きちんと"私のいない所で"作戦立てろよ、

お前ら。






私は花束を病室の前にそっと置いて、
その場を去った。



ーーーー


緑谷side



飯田天哉
飯田天哉
?……緑谷くん、ドアのまえにこんな物が
置かれていたけど、君のかい?
緑谷出久
緑谷出久
!!……うん、多分ね


薄ピンクの花々に、華やかな黄色のワンポイント。



僕の思い違いかもしれないけど、
これを連想させるのは……



緑谷出久
緑谷出久
(菱川さん、だよね)


あの人も僕らを応援してくれてる。


どこを聞かれてたのか分からないけど、
多分大方察しているはずだ。






……本当に暖かい人だな。




緑谷出久
緑谷出久
僕、やっぱり行くよ
飯田天哉
飯田天哉
!?……本当にそれでいいのかい?
緑谷出久
緑谷出久
うん。

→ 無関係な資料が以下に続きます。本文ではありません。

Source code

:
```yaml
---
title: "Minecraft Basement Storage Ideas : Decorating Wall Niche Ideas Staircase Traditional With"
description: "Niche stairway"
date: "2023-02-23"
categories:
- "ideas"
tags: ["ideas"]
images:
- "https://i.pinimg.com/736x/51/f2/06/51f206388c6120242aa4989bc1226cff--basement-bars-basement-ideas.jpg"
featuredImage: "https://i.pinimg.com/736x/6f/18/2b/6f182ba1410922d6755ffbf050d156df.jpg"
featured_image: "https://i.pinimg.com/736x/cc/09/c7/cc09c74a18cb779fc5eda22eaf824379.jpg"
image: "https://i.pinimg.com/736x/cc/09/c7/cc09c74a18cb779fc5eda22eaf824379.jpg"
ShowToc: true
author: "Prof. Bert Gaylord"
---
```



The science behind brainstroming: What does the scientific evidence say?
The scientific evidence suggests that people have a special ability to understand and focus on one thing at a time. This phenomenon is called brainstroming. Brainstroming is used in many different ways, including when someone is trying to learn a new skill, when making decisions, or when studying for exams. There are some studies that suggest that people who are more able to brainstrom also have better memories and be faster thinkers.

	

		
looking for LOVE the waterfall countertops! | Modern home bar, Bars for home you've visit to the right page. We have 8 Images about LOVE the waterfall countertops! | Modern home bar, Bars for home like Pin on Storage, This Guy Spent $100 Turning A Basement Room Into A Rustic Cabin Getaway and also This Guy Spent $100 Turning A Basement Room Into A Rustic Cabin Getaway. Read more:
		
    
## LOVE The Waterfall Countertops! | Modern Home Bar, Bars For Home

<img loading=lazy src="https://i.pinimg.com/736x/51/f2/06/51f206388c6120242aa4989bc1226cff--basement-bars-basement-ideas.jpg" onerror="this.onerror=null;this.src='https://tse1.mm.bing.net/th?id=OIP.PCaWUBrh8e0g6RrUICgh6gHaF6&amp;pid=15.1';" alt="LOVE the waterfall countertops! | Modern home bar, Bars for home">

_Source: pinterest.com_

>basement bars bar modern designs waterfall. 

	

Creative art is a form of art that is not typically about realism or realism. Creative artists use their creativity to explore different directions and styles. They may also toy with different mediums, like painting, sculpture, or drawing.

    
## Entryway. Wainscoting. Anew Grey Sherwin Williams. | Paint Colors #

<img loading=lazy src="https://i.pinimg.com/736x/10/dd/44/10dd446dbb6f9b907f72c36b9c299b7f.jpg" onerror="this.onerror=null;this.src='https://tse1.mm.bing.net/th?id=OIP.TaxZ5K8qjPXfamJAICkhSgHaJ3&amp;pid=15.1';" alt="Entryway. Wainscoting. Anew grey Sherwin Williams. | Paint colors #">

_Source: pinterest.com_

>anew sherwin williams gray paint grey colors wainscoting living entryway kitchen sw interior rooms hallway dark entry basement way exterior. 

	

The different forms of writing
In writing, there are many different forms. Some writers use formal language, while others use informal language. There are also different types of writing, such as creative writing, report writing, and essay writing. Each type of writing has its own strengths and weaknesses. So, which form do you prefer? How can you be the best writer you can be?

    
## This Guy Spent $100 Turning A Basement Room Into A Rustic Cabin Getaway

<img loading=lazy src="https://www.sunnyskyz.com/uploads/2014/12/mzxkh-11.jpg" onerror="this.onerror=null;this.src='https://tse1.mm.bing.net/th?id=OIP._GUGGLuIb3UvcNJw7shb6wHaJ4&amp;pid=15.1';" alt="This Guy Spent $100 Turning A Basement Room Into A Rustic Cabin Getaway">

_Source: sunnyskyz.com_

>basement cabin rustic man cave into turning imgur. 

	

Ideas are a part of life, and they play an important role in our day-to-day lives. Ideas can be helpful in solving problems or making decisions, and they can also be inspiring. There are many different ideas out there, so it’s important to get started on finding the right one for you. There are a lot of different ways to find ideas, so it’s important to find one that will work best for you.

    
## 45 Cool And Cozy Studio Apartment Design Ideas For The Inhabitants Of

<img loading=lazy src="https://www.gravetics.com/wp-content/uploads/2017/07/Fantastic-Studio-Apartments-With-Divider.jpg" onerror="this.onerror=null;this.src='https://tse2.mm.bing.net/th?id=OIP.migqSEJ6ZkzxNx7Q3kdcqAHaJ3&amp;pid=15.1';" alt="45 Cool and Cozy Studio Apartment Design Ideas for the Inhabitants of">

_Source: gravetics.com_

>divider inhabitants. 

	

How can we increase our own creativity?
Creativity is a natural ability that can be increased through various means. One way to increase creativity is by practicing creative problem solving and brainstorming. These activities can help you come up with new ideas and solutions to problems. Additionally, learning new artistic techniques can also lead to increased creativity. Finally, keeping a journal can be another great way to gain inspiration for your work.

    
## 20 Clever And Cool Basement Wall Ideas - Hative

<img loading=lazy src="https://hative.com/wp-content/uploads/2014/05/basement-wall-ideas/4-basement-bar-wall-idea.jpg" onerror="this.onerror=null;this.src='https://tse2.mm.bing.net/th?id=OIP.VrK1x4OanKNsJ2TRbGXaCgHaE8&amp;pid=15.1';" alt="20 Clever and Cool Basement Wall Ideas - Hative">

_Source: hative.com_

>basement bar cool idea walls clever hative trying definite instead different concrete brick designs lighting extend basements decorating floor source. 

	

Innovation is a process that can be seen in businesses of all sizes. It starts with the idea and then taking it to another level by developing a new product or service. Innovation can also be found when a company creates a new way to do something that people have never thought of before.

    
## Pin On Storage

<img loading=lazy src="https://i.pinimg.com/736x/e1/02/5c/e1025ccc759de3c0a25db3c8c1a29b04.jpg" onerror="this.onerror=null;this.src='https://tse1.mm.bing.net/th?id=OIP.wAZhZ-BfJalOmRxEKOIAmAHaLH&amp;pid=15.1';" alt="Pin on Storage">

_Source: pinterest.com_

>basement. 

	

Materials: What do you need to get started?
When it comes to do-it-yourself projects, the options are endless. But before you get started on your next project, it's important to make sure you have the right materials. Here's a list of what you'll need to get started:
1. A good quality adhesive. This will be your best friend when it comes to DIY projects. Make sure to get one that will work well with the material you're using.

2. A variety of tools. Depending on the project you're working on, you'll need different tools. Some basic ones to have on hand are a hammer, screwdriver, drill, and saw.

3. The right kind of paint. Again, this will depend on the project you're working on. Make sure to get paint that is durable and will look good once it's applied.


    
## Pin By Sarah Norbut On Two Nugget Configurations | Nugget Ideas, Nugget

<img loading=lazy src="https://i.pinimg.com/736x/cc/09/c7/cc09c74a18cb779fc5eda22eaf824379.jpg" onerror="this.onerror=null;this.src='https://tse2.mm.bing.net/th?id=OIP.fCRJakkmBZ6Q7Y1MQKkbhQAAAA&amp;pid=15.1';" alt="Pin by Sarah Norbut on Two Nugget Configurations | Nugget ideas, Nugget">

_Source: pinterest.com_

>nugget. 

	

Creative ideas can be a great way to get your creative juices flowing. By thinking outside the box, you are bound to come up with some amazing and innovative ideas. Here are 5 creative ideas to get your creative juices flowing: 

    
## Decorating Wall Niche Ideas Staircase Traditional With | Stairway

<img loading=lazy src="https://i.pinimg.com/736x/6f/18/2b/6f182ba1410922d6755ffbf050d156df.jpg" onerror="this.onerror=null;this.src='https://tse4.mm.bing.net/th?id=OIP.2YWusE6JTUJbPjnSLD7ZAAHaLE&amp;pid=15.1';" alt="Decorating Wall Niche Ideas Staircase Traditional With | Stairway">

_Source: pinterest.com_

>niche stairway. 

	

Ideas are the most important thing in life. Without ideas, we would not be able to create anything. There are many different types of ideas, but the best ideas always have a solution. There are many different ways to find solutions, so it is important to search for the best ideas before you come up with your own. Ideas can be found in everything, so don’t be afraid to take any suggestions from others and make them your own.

かっちゃんは、僕たちのクラスメイトだ。
仲間なんだ。
そうである限り、僕らが、お互いを助けないと行けないと思うし、その責任があると思う。


すると、飯田くんは少し顔をほころばせて、
こう言った。



飯田天哉
飯田天哉
……そうか、それが聞けてよかったよ。
それじゃあ、また今夜。




やっぱり、菱川さんはすごい人だ。